Breast cancer: genetic risk or protection in Italian individuals.

Breast cancer (BC) is one of the most common and malignant disease among women and hormonal and environmental factors could be involved in the presentation of BC. There is also evidence that genetic factors may favour or interfere with the occurrence of BC. The innate immune system with natural killer receptors (KIR) recognizing class I HLA molecules and tumor surveillance with HLA class II antigens presenting of tumor peptides to T lymphocytes are involved in anti-tumor immune response. The aim of this study was to investigate the association between the KIR genes and HLA-C alleles in Italian patients with BC and matched controls (Ctrs). In addition, we analysed the potential relationship between HLA-DRB1 alleles and cancer. Our SSP results regarding KIR and HLA-C gene polymorphisms (43 BC pts and 39 Italian female controls) showed a higher incidence of KIR2DS1 gene in advanced carcinoma pts (stage III-IV) compared to stage I-II patients (66.7% vs 28.0% p=0.0156; 46.1% in Ctrs). In particular, the KIR2DS1/HLA-C2+ combination was predisposing to a more advanced cancer (III-IV 42.9% vs I-II 6.3%, p=0.0309). On the contrary, KIR2DS4ins alleles seemed to be protective towards more advanced stages (11.1% vs 35.9% in Ctrs, p=0.06).
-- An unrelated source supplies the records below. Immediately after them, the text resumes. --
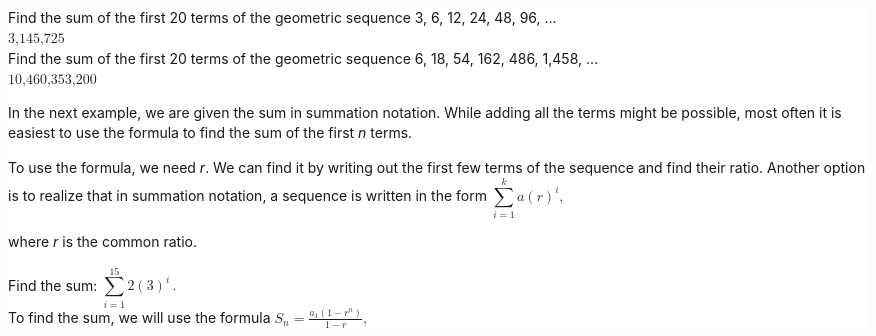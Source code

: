 </div>
</div>
</div>

<div data-type="note" class="note try">
<div data-type="exercise" class="exercise material-set-2">
<div data-type="problem" class="problem" markdown="1">
Find the sum of the first 20 terms of the geometric sequence 3, 6, 12, 24, 48, 96, …

</div>
<div data-type="solution" class="solution" markdown="1">
<math xmlns="http://www.w3.org/1998/Math/MathML"><mrow><mn>3,145,725</mn></mrow></math>

</div>
</div>
</div>

<div data-type="note" class="note try">
<div data-type="exercise" class="exercise material-set-2">
<div data-type="problem" class="problem" markdown="1">
Find the sum of the first 20 terms of the geometric sequence 6, 18, 54, 162, 486, 1,458, …

</div>
<div data-type="solution" class="solution" markdown="1">
<math xmlns="http://www.w3.org/1998/Math/MathML"><mrow><mn>10,460,353,200</mn></mrow></math>

</div>
</div>
</div>

In the next example, we are given the sum in summation notation. While adding all the terms might be possible, most often it is easiest to use the formula to find the sum of the first *n* terms.

To use the formula, we need *r*. We can find it by writing out the first few terms of the sequence and find their ratio. Another option is to realize that in summation notation, a sequence is written in the form <math xmlns="http://www.w3.org/1998/Math/MathML"><mrow><mstyle displaystyle="true"><munderover><mo>∑</mo><mrow><mi>i</mi><mo>=</mo><mn>1</mn></mrow><mi>k</mi></munderover><mrow><mi>a</mi><msup><mrow><mrow><mo>(</mo><mi>r</mi><mo>)</mo></mrow></mrow><mi>i</mi></msup></mrow></mstyle><mo>,</mo></mrow></math>

 where *r* is the common ratio.

<div data-type="example" class="example">
<div data-type="exercise" class="exercise">
<div data-type="problem" class="problem" markdown="1">
Find the sum: <math xmlns="http://www.w3.org/1998/Math/MathML"><mrow><mstyle displaystyle="true"><munderover><mo>∑</mo><mrow><mi>i</mi><mo>=</mo><mn>1</mn></mrow><mrow><mn>15</mn></mrow></munderover><mrow><mn>2</mn><msup><mrow><mrow><mo>(</mo><mn>3</mn><mo>)</mo></mrow></mrow><mi>i</mi></msup></mrow></mstyle><mo>.</mo></mrow></math>

</div>
<div data-type="solution" class="solution" markdown="1">
To find the sum, we will use the formula <math xmlns="http://www.w3.org/1998/Math/MathML"><mrow><msub><mi>S</mi><mi>n</mi></msub><mo>=</mo><mfrac><mrow><msub><mi>a</mi><mn>1</mn></msub><mrow><mo>(</mo><mrow><mn>1</mn><mo>−</mo><msup><mi>r</mi><mi>n</mi></msup></mrow><mo>)</mo></mrow></mrow><mrow><mn>1</mn><mo>−</mo><mi>r</mi></mrow></mfrac><mo>,</mo></mrow></math>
In addition, HLA-DRB1 sequencing of 114 breast cancer patients and 120 female donors revealed the association of DRB1*11:03 allele with an increased risk to develop BC (p=0.025, OR=3.5674) and a protective role of HLA-DRB1*16:01 towards the BC cancer onset (p=0.019, OR=0.2328). Our findings suggest a potential role of KIR activating receptors licensed by HLA-C ligands in BC tumoral progression and an effect of some MHC class II alleles in the etiopathogenesis, suggesting that in the development of breast cancer exists a disorder of immune regulation.